U.S. House district for Florida

Florida's 25th congressional district is a congressional district in the Broward County area of Florida. In the 2020 redistricting cycle, it was drawn as a successor to the previous 23rd district and includes much of southern Broward County, including Weston, Davie, Pembroke Pines, Hollywood, and parts of Miramar and Plantation. The previous iteration of the 25th district, which stretched from Collier County to the suburbs of Miami, was instead renamed the 26th district.

The prior 25th district, from 2003 through 2013, stretched across a great swath of the Everglades and included parts of Collier, Miami-Dade, and Hendry counties. It took in the Miami-Dade municipalities of Homestead, Leisure City, and Cutler Bay.
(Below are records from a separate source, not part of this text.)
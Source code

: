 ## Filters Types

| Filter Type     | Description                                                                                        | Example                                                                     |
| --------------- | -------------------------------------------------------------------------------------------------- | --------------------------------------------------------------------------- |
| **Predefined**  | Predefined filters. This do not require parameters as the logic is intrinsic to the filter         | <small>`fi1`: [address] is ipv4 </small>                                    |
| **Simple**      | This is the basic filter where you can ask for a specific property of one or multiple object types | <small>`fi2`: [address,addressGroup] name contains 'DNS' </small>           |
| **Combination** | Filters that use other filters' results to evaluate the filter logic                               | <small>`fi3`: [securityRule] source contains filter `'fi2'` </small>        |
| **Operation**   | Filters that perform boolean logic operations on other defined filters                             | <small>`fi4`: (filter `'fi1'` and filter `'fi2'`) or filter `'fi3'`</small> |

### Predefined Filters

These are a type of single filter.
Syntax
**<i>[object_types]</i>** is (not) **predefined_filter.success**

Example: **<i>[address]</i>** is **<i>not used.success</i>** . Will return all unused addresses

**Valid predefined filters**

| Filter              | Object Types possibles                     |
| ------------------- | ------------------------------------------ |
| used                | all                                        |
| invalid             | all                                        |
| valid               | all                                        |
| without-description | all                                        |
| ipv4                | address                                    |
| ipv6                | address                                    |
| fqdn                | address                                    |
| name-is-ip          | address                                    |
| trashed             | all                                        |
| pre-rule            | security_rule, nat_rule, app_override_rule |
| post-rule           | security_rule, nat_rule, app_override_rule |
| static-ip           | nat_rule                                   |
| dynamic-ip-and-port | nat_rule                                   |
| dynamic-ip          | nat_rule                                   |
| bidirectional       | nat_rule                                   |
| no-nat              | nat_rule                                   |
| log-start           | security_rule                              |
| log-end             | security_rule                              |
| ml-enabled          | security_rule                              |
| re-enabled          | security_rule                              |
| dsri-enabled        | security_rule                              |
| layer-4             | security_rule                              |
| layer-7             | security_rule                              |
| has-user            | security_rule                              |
In the 2010 redistricting cycle, much of this area was redrawn into the 26th district, while the 25th district was reconfigured from what was the 21st district from 1993 to 2003. From 2017 to 2023, the district included all of Hendry County, most of Collier County excluding the coastal fringe, and the northwest of Miami-Dade County. Major cities in the district included Hialeah, Doral, LaBelle, and Clewiston. Previous iterations of the district had a large Cuban American population, making up 44.3% of the population, the largest proportion in any district in the United States.

The district is currently represented by Democrat Debbie Wasserman Schultz, who previously represented the 23rd district before redistricting.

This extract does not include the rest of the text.